Input: Begin

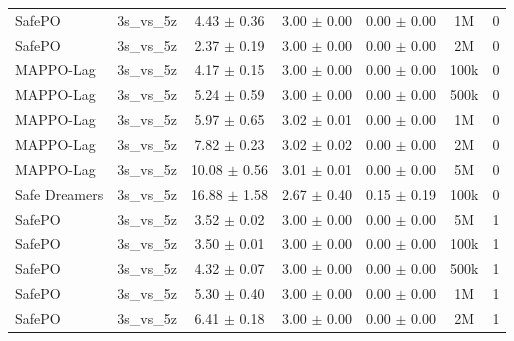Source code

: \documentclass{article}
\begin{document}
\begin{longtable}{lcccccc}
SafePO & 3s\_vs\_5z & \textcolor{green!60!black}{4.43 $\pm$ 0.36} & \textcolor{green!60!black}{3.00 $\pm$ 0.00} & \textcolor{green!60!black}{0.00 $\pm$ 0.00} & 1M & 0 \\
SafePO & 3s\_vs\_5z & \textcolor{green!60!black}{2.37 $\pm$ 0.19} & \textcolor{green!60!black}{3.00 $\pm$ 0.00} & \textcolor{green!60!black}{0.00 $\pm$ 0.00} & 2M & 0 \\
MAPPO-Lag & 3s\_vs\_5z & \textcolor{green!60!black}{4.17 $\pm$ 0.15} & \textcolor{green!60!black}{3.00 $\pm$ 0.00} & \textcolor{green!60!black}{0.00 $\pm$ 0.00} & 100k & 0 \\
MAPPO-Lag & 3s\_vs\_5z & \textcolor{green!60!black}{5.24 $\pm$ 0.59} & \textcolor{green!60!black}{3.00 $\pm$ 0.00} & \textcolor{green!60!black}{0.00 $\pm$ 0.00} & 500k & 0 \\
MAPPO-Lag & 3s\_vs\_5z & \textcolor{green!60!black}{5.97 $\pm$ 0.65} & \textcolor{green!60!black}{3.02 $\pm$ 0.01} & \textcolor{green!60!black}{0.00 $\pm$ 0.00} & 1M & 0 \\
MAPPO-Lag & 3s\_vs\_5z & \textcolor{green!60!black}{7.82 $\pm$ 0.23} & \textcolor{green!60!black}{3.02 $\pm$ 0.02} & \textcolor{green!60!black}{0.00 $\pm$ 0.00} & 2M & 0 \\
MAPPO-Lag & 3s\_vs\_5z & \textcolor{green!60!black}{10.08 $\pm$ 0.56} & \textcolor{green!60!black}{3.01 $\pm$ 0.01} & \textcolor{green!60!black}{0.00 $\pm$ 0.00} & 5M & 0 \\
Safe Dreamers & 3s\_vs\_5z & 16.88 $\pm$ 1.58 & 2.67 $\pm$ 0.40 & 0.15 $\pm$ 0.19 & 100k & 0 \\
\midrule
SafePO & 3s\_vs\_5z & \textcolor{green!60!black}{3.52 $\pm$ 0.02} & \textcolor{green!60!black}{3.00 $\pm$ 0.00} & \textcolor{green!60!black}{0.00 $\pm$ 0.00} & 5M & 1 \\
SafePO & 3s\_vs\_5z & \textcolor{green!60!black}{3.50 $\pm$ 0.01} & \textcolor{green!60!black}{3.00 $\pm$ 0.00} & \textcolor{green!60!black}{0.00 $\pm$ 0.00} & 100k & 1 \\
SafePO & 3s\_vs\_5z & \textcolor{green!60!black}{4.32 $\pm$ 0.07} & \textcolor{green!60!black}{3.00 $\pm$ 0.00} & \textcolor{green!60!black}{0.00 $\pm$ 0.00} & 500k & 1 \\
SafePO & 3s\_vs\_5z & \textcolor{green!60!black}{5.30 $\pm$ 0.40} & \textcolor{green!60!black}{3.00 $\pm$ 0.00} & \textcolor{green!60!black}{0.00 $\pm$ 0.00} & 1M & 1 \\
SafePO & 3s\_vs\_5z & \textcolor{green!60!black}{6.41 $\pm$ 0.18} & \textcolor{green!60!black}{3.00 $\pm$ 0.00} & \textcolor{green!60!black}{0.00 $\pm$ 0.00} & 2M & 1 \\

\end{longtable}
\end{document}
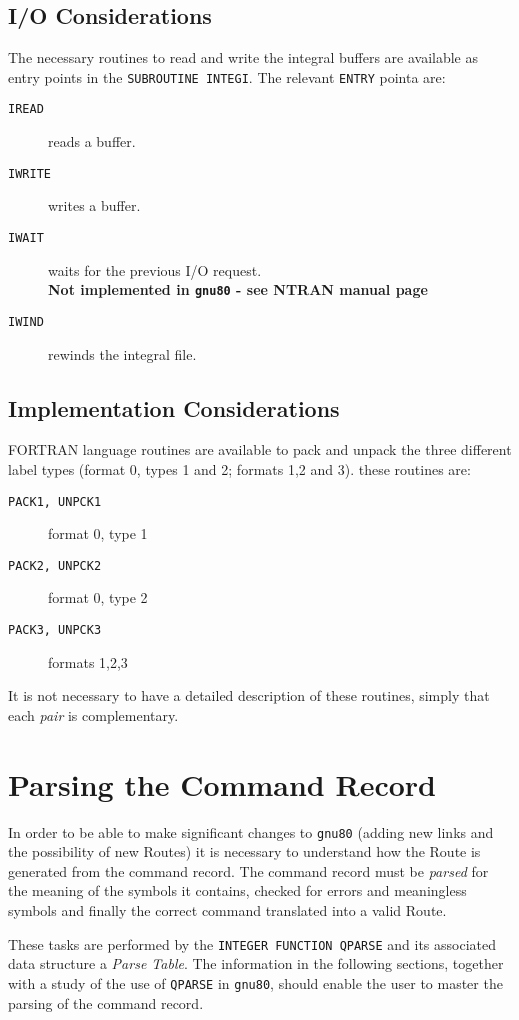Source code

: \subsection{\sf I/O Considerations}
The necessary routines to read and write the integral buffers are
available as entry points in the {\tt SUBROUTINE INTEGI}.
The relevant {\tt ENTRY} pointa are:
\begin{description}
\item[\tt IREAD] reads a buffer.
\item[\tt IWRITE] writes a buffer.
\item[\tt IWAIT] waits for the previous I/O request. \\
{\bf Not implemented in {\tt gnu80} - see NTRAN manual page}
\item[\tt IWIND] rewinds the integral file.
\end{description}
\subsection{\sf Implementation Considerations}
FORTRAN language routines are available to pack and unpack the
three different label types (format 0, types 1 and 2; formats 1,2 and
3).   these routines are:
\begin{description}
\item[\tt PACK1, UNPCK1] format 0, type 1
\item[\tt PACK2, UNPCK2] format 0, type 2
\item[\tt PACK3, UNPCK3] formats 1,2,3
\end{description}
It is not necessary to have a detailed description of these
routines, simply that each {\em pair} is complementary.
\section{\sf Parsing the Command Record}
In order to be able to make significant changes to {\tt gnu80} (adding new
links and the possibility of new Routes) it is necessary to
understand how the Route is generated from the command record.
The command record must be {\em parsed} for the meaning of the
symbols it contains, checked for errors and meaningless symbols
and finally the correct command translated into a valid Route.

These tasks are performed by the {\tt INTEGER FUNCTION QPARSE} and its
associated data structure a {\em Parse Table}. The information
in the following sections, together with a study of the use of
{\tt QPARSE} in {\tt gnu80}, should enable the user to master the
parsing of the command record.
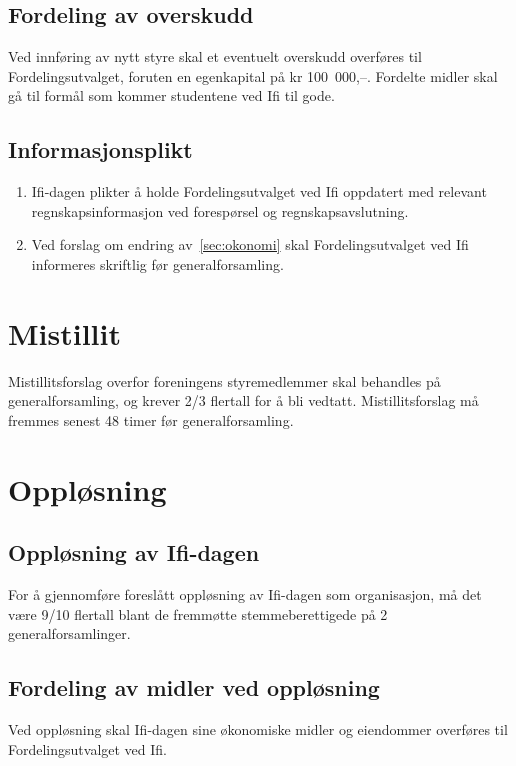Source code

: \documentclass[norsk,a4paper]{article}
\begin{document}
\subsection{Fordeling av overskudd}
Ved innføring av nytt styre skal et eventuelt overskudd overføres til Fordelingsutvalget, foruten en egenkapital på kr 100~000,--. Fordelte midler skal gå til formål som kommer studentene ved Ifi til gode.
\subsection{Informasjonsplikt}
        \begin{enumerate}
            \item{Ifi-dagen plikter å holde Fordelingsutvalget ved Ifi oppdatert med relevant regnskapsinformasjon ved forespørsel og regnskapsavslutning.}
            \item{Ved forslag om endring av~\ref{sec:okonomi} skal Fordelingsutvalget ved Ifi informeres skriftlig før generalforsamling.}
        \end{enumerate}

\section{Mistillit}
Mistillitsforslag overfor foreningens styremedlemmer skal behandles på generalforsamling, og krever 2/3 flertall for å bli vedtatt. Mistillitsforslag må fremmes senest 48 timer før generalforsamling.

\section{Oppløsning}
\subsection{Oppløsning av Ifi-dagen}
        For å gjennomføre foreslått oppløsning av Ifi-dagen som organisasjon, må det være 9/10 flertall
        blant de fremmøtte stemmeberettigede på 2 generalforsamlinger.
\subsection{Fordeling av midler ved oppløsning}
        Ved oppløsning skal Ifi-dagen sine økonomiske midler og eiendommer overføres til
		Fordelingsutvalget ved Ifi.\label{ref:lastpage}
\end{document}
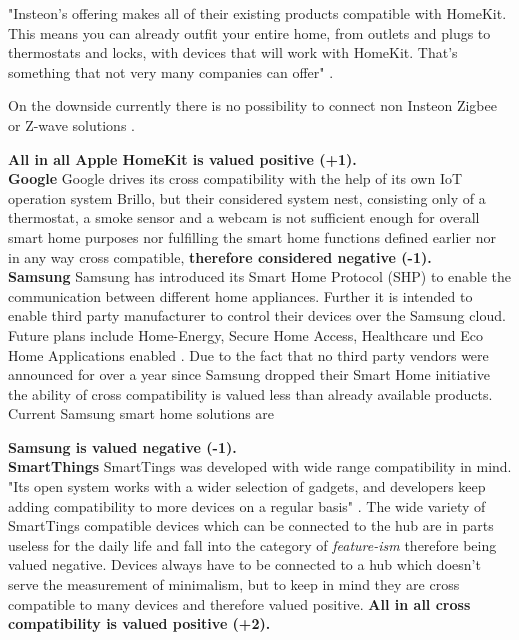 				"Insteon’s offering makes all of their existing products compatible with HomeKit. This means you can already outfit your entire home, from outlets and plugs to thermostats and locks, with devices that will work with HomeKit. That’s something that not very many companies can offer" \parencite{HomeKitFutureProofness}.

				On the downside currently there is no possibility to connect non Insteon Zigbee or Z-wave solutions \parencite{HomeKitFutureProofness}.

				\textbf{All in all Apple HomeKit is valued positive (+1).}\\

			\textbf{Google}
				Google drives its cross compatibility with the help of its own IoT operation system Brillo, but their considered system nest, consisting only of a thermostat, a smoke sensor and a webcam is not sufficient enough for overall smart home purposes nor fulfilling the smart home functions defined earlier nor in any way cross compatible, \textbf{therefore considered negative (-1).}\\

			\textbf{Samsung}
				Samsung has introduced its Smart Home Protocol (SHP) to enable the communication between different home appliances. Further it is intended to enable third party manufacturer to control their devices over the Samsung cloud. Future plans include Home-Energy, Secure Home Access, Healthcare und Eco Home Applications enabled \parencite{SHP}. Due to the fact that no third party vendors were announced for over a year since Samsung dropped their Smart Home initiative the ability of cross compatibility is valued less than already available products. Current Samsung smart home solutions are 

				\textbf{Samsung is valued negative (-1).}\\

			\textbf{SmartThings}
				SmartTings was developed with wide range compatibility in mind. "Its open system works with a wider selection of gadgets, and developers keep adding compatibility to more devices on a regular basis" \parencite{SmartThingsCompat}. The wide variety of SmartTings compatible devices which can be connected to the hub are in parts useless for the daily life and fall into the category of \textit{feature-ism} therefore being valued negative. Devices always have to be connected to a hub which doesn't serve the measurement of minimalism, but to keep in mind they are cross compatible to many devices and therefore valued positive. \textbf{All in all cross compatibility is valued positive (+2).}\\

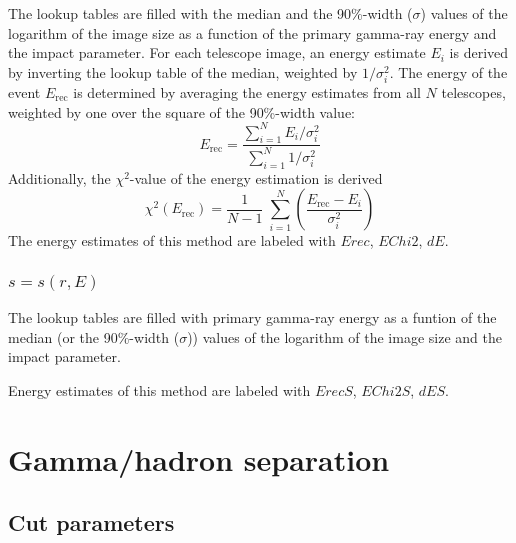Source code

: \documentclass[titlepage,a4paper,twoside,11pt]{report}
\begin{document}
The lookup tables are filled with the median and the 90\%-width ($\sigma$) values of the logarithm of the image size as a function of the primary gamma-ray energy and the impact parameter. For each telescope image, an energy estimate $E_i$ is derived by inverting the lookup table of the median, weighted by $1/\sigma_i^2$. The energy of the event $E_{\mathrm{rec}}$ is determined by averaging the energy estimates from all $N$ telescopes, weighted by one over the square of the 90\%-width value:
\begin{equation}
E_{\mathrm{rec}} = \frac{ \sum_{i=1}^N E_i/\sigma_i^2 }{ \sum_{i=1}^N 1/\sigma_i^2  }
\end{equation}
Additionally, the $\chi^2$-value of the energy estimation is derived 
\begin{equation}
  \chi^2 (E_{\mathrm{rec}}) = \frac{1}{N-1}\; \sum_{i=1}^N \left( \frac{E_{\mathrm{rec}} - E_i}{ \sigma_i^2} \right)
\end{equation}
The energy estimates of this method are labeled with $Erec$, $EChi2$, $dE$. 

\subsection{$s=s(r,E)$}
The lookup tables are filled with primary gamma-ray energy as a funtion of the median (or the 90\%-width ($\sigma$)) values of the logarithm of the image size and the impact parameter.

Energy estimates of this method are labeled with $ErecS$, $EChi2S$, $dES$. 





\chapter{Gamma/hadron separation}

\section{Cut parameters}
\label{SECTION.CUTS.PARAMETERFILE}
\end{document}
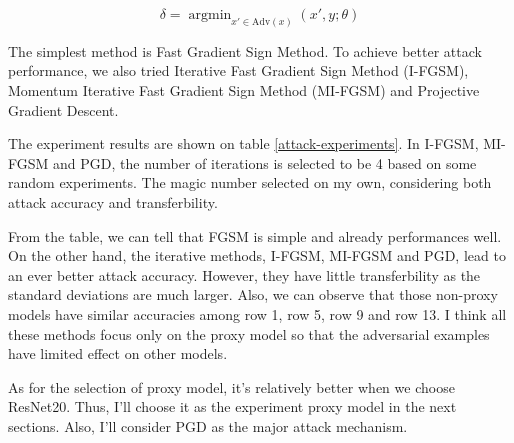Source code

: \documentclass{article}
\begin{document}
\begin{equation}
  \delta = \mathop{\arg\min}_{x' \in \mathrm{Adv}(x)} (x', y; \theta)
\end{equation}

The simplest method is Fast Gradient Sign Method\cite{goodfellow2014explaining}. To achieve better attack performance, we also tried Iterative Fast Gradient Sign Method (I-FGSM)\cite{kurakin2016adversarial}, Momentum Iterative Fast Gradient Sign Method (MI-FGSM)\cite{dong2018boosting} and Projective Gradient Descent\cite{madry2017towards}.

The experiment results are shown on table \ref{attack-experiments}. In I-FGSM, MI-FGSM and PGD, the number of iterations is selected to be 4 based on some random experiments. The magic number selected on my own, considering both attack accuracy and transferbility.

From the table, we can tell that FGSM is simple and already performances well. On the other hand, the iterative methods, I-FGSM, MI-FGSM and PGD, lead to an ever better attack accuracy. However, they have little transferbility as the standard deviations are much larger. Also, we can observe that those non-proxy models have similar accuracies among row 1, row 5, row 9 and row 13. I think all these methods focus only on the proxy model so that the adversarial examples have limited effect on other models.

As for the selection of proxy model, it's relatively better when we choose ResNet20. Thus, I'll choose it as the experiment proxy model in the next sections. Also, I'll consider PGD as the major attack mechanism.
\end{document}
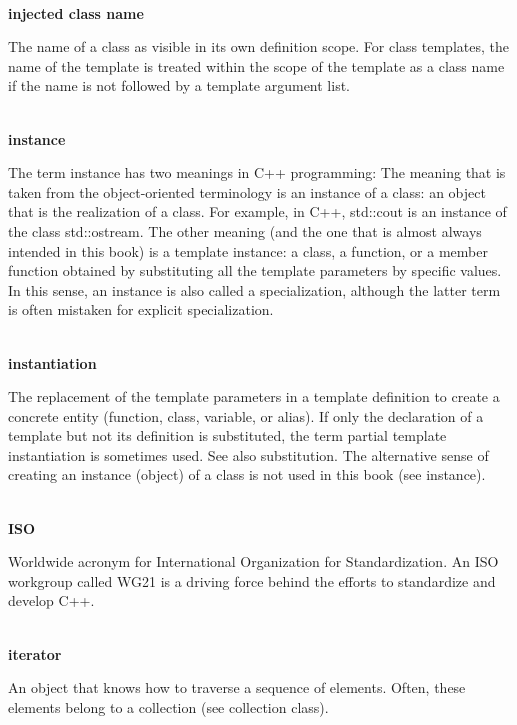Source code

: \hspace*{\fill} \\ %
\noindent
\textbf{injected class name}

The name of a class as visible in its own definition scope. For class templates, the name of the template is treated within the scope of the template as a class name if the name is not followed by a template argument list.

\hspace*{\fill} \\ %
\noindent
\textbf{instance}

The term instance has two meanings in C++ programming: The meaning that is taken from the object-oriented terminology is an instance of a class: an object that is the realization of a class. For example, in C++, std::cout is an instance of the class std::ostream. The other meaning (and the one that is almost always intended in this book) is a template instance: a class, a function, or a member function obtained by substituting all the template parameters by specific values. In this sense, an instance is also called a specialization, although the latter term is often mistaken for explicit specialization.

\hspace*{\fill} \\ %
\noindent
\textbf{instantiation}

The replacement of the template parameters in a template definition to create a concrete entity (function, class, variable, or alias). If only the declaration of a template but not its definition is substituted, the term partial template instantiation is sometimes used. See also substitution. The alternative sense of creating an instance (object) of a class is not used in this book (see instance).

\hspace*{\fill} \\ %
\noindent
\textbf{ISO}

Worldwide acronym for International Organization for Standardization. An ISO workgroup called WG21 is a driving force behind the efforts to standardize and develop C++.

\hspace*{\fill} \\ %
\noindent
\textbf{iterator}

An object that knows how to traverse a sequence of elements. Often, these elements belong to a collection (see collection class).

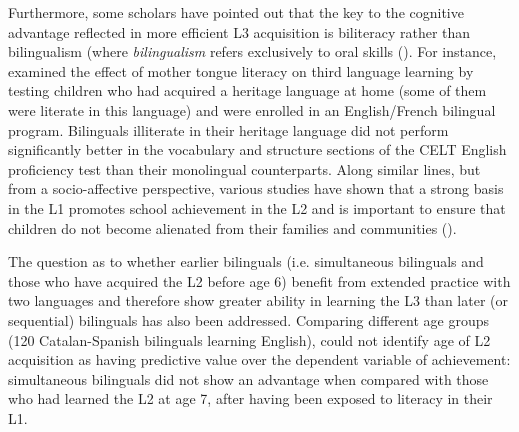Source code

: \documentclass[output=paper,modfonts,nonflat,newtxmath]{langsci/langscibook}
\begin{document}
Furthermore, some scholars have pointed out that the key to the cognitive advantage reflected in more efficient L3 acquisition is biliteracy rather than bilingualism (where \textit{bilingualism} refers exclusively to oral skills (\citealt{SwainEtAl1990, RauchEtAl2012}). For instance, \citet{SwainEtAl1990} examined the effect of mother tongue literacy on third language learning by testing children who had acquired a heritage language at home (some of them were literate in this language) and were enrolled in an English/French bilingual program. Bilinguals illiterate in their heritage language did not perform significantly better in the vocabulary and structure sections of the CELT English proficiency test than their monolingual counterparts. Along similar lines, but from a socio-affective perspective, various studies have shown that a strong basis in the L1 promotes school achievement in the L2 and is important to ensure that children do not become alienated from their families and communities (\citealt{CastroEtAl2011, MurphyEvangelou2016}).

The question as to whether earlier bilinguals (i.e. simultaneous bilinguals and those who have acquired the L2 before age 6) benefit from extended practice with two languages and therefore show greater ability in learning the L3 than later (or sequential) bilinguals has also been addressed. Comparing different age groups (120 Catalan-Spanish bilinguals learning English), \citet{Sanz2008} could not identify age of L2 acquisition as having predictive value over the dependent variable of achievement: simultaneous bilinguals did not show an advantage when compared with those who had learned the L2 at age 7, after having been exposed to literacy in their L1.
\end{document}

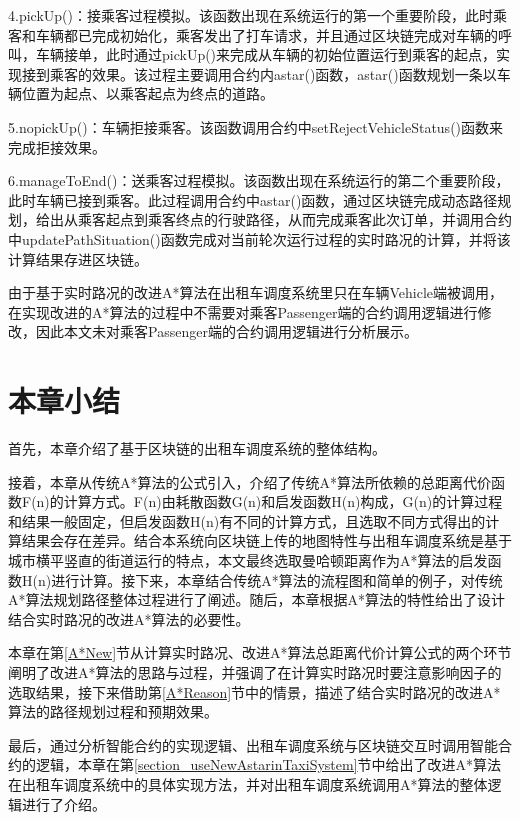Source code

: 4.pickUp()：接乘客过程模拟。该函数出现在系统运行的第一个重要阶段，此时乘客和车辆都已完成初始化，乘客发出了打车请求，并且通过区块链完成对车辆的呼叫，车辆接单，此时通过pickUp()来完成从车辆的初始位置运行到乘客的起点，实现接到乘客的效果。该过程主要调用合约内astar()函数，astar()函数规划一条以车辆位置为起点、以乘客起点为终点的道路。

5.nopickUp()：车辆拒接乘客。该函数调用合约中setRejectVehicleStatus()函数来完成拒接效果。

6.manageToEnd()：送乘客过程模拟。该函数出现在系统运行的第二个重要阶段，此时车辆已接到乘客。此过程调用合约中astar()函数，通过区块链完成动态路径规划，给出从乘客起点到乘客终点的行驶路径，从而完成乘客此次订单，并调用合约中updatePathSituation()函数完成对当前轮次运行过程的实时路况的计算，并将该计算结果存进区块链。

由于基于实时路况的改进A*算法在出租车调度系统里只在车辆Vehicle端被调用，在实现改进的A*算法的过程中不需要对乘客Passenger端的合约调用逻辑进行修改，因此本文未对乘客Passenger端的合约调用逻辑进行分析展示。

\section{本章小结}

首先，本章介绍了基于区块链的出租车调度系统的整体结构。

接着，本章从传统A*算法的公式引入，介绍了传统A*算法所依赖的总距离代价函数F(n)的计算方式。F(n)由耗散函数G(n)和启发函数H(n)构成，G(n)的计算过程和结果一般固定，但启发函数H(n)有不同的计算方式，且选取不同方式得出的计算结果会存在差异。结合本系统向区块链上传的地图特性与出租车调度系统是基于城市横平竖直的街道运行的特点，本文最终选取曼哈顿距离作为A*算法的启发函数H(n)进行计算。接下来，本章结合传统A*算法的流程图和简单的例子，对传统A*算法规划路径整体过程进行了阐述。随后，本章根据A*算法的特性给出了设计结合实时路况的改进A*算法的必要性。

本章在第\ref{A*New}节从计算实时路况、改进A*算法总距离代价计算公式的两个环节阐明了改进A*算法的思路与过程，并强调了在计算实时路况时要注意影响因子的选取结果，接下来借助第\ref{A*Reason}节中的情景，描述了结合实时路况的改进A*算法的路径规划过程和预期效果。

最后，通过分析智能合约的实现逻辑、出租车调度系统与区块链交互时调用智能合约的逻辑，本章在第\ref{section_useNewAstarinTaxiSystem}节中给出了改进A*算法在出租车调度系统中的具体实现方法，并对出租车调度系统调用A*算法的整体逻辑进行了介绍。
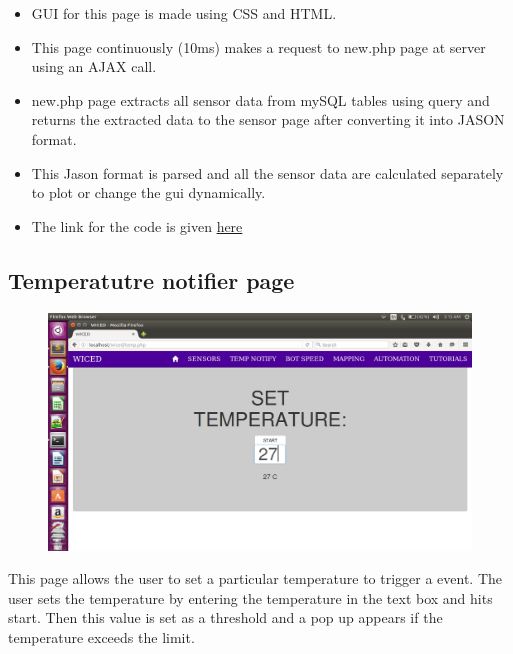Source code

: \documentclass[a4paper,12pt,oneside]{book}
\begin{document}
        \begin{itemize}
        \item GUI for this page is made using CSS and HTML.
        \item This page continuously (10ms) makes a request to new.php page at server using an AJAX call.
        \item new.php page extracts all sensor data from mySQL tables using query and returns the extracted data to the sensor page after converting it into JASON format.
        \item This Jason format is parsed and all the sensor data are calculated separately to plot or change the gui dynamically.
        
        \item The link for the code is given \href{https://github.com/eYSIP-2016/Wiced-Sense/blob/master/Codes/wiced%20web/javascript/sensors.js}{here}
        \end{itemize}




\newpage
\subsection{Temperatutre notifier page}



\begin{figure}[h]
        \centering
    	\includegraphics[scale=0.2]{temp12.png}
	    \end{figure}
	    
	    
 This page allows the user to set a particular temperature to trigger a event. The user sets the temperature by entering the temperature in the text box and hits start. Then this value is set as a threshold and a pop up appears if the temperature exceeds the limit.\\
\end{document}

Input: End

◆ **The problem**:
Transcribe, exactly and without additions, the lines of the records above, beginning with the line that contains "I/O request. \\" and ending with the line that contains "symbols it contains, checked", both included.

◆ **Task answer**:
\item[\tt IWAIT] waits for the previous I/O request. \\
{\bf Not implemented in {\tt gnu80} - see NTRAN manual page}
\item[\tt IWIND] rewinds the integral file.
\end{description}
\subsection{\sf Implementation Considerations}
FORTRAN language routines are available to pack and unpack the
three different label types (format 0, types 1 and 2; formats 1,2 and
3).   these routines are:
\begin{description}
\item[\tt PACK1, UNPCK1] format 0, type 1
\item[\tt PACK2, UNPCK2] format 0, type 2
\item[\tt PACK3, UNPCK3] formats 1,2,3
\end{description}
It is not necessary to have a detailed description of these
routines, simply that each {\em pair} is complementary.
\section{\sf Parsing the Command Record}
In order to be able to make significant changes to {\tt gnu80} (adding new
links and the possibility of new Routes) it is necessary to
understand how the Route is generated from the command record.
The command record must be {\em parsed} for the meaning of the
symbols it contains, checked for errors and meaningless symbols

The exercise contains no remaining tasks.